This is just a short, general overview of the League of German Girls' peacetime work for scholars and researchers. For more in-depth information, please check the pages under the "peacetime work" section of the menu on the left.
In the nine years between the official inception of the League of German Girls and the outbreak of World War Two, the BDM's function was very similar to that of our modern-day girl scout groups. While actual scouting and pathfinder groups as well as religious youth groups no longer officially existed - they had been disbanded or dissolved and their membership amalgamated into the Hitler Youth - their activities remained similar and included the following:
→ The Sports Afternoon
The sports afternoon was usually held at the same time and day each week, normally on Wednesdays, and under the supervision of the local group leaders. While the physical training did not play such an important role in the League of German Girls as it did in the male Hitler Youth, regular sports were still an important part of the program.

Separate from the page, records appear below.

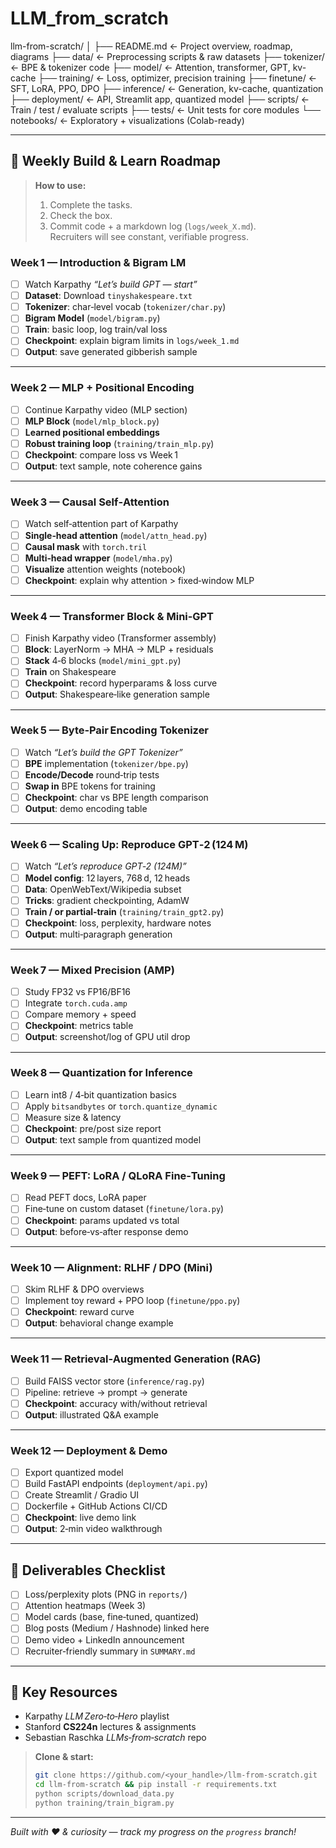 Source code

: # LLM_from_scratch

llm-from-scratch/
│
├── README.md                        <- Project overview, roadmap, diagrams
├── data/                            <- Preprocessing scripts & raw datasets
├── tokenizer/                       <- BPE & tokenizer code
├── model/                           <- Attention, transformer, GPT, kv-cache
├── training/                        <- Loss, optimizer, precision training
├── finetune/                        <- SFT, LoRA, PPO, DPO
├── inference/                       <- Generation, kv-cache, quantization
├── deployment/                      <- API, Streamlit app, quantized model
├── scripts/                         <- Train / test / evaluate scripts
├── tests/                           <- Unit tests for core modules
└── notebooks/                       <- Exploratory + visualizations (Colab-ready)


---

## 📅 Weekly Build & Learn Roadmap
> **How to use:**  
> 1. Complete the tasks.  
> 2. Check the box.  
> 3. Commit code + a markdown log (`logs/week_X.md`).  
> Recruiters will see constant, verifiable progress.

### Week 1 — Introduction & Bigram LM
- [ ] Watch Karpathy *“Let’s build GPT — start”*  
- [ ] **Dataset**: Download `tinyshakespeare.txt`
- [ ] **Tokenizer**: char‑level vocab (`tokenizer/char.py`)
- [ ] **Bigram Model** (`model/bigram.py`)
- [ ] **Train**: basic loop, log train/val loss
- [ ] **Checkpoint**: explain bigram limits in `logs/week_1.md`
- [ ] **Output**: save generated gibberish sample

---

### Week 2 — MLP + Positional Encoding
- [ ] Continue Karpathy video (MLP section)
- [ ] **MLP Block** (`model/mlp_block.py`)
- [ ] **Learned positional embeddings**
- [ ] **Robust training loop** (`training/train_mlp.py`)
- [ ] **Checkpoint**: compare loss vs Week 1
- [ ] **Output**: text sample, note coherence gains

---

### Week 3 — Causal Self‑Attention
- [ ] Watch self‑attention part of Karpathy
- [ ] **Single‑head attention** (`model/attn_head.py`)
- [ ] **Causal mask** with `torch.tril`
- [ ] **Multi‑head wrapper** (`model/mha.py`)
- [ ] **Visualize** attention weights (notebook)
- [ ] **Checkpoint**: explain why attention > fixed‑window MLP

---

### Week 4 — Transformer Block & Mini‑GPT
- [ ] Finish Karpathy video (Transformer assembly)
- [ ] **Block**: LayerNorm → MHA → MLP + residuals
- [ ] **Stack** 4‑6 blocks (`model/mini_gpt.py`)
- [ ] **Train** on Shakespeare
- [ ] **Checkpoint**: record hyperparams & loss curve
- [ ] **Output**: Shakespeare‑like generation sample

---

### Week 5 — Byte‑Pair Encoding Tokenizer
- [ ] Watch *“Let’s build the GPT Tokenizer”*
- [ ] **BPE** implementation (`tokenizer/bpe.py`)
- [ ] **Encode/Decode** round‑trip tests
- [ ] **Swap in** BPE tokens for training
- [ ] **Checkpoint**: char vs BPE length comparison
- [ ] **Output**: demo encoding table

---

### Week 6 — Scaling Up: Reproduce GPT‑2 (124 M)
- [ ] Watch *“Let’s reproduce GPT‑2 (124M)”*
- [ ] **Model config**: 12 layers, 768 d, 12 heads
- [ ] **Data**: OpenWebText/Wikipedia subset
- [ ] **Tricks**: gradient checkpointing, AdamW
- [ ] **Train / or partial‑train** (`training/train_gpt2.py`)
- [ ] **Checkpoint**: loss, perplexity, hardware notes
- [ ] **Output**: multi‑paragraph generation

---

### Week 7 — Mixed Precision (AMP)
- [ ] Study FP32 vs FP16/BF16
- [ ] Integrate `torch.cuda.amp`
- [ ] Compare memory + speed
- [ ] **Checkpoint**: metrics table
- [ ] **Output**: screenshot/log of GPU util drop

---

### Week 8 — Quantization for Inference
- [ ] Learn int8 / 4‑bit quantization basics
- [ ] Apply `bitsandbytes` or `torch.quantize_dynamic`
- [ ] Measure size & latency
- [ ] **Checkpoint**: pre/post size report
- [ ] **Output**: text sample from quantized model

---

### Week 9 — PEFT: LoRA / QLoRA Fine‑Tuning
- [ ] Read PEFT docs, LoRA paper
- [ ] Fine‑tune on custom dataset (`finetune/lora.py`)
- [ ] **Checkpoint**: params updated vs total
- [ ] **Output**: before‑vs‑after response demo

---

### Week 10 — Alignment: RLHF / DPO (Mini)
- [ ] Skim RLHF & DPO overviews
- [ ] Implement toy reward + PPO loop (`finetune/ppo.py`)
- [ ] **Checkpoint**: reward curve
- [ ] **Output**: behavioral change example

---

### Week 11 — Retrieval‑Augmented Generation (RAG)
- [ ] Build FAISS vector store (`inference/rag.py`)
- [ ] Pipeline: retrieve → prompt → generate
- [ ] **Checkpoint**: accuracy with/without retrieval
- [ ] **Output**: illustrated Q&A example

---

### Week 12 — Deployment & Demo
- [ ] Export quantized model
- [ ] Build FastAPI endpoints (`deployment/api.py`)
- [ ] Create Streamlit / Gradio UI
- [ ] Dockerfile + GitHub Actions CI/CD
- [ ] **Checkpoint**: live demo link
- [ ] **Output**: 2‑min video walkthrough

---

## 🏁 Deliverables Checklist
- [ ] Loss/perplexity plots (PNG in `reports/`)
- [ ] Attention heatmaps (Week 3)
- [ ] Model cards (base, fine‑tuned, quantized)
- [ ] Blog posts (Medium / Hashnode) linked here
- [ ] Demo video + LinkedIn announcement
- [ ] Recruiter‑friendly summary in `SUMMARY.md`

---

## 🔗 Key Resources
- Karpathy *LLM Zero‑to‑Hero* playlist  
- Stanford **CS224n** lectures & assignments  
- Sebastian Raschka *LLMs‑from‑scratch* repo  

> **Clone & start:**  
> ```bash
> git clone https://github.com/<your_handle>/llm-from-scratch.git
> cd llm-from-scratch && pip install -r requirements.txt
> python scripts/download_data.py
> python training/train_bigram.py
> ```

---

*Built with ❤️ & curiosity — track my progress on the `progress` branch!*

The sports afternoon usually included athletics, such as
track and field, but also calisthenics, and gymnastics. Local groups also formed clubs and teams based on what was available to them in
terms of geographical availability or in terms of sports facilities that they were allowed to use. For example, groups near a river might
offer a rowing team, while groups in the towns that had access to the local soccer field were more likely to offer soccer or field hockey,
and groups in the city that had to make due with indoor sports facilities might offer tennis or fencing.
→ The Social Evening
The weekly group meeting that was held separate from the sports afternoon was called the Heimatabend, or social evening, and was generally held on a Saturday evening or afternoon.

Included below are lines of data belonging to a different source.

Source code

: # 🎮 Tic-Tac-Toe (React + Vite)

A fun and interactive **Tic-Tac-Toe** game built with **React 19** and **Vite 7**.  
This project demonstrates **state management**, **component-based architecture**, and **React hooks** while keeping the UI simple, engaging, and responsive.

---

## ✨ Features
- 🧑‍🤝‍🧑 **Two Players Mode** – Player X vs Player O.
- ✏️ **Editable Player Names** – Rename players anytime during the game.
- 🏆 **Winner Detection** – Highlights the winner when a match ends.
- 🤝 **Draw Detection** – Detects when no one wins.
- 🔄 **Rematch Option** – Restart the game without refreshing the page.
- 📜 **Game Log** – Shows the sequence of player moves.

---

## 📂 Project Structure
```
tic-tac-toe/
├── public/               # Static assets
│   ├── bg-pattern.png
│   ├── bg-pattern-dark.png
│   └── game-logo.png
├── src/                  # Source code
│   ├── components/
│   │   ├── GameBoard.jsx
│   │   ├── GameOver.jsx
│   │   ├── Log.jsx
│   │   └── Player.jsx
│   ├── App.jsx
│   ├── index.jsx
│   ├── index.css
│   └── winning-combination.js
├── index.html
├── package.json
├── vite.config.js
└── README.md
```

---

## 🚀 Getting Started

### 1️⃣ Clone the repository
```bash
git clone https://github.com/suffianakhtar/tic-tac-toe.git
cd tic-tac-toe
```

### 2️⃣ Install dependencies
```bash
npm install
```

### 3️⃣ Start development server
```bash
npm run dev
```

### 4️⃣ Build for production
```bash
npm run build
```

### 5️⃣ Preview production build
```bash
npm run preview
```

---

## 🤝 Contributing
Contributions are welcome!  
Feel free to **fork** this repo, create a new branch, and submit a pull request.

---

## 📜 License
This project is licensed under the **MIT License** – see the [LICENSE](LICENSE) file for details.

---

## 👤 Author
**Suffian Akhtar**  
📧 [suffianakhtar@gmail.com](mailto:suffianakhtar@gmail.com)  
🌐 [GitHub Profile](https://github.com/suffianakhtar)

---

The local group would meet at their club room, which was often a room of the local Nazi party building, or a room in the school house or community center, for an evening of singing, games, or arts and crafts.
The social evenings were planned and led by the local BDM leaders and
widely by the interests and talents of those leaders. Leaders were sent
materials to use for these evenings, such as booklets and schedules, but not
all leaders actually used them. Some girls experienced boring political lessons, while others spend a lot of time
learning new songs or playing music.
→ Organized Trips
One of the most popular aspects of service in the League of German Girls were the organized trips the organization offered the girls. People back then did not generally have the opportunity to get in their car and drive across the country to see sights, and organized day trips to local or regional sights were a big hits. Day trips were organized at least once a month during summer.

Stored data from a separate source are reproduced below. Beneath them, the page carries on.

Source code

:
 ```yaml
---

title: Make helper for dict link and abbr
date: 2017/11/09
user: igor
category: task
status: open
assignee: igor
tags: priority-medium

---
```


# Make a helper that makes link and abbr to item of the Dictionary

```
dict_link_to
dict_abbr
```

Many trips consisted of a short hike or bus ride to get to other transportation such as ships - trips on the major rivers of Germany were very popular - or trains, or to get out into the countryside. If the trip lasted more than one day, the groups spent the night either at a youth hostel or in the barn of a local farmer.
Sometimes BDM girls were also able to meet youth groups from other countries, such as Sweden or Spain, and to spend time with them in
summer camps, or visit them in their home country. The Hitler Youth was one of the first youth organizations to seek friendship with other
youth groups in foreign countries, which had been almost entirely unheard of previously.
→ Summer Camp
Camp gave many girls an opportunity to spend time away from home during their summer break from school, and to meet others their own age. Unlike nowadays, young girls didn't generally travel during their vacation, especially not without their parents, and camp gave them an opportunity to experience new things, see other places, and make friends. Many of the friendships forged at BDM camps have lasted them through the end of the war and for many years thereafter.
→ Festivals and Competitions
Just like girl scouts nowadays, girls back then could earn proficiency badges (merit badges) if they performed well, and there were plenty of opportunities for them to prove themselves within the structure of the BDM and to win awards - youth festivals, as well as music, education and sports competitions were held regularly on local, regional, as well as national levels.
→ The Winter Relief
Besides the activities mentioned above, one of the main activities of the League of German Girls was to collect money and supplies to support the Winter Relief, which provided poorer families with supplies of winter shoes, warm clothing, and heating materials to help them through the winter.
BDM girls collected money on the street, but also through the sale of goods, such as little flags, or Tinnies. Girls also collected for the NSV and other organizations.
→ The National Job Competition
The League of German Girls placed importance in job training, and many girls had opportunities to learn jobs that they found through their organization that would not otherwise have been offered to them.
BDM girls also participated in the Reichsberufwettkampf,
a national vocational competition, where they competed against other girls and boys from all over the country in a variety of different
categories of job skills. In the process, a girl would become qualified for a job and especially talented girls were supported in their
job of choice through a scholarship program.
→ Other Activities
Local and regional groups also offered other activities that varied from location to location. Some groups had orchestras, or dance groups, others offered first aid courses or training in job skills. Some would offer fencing, skiing, or even glider piloting or sailing.
Much of the time, such additional activities were dependent on the area a girl lived in - in mountainous areas, skiing and mountain climbing could be offered; on a river, girls could join a rowing or swimming team, and on the coast girls were more likely to be offered sailing.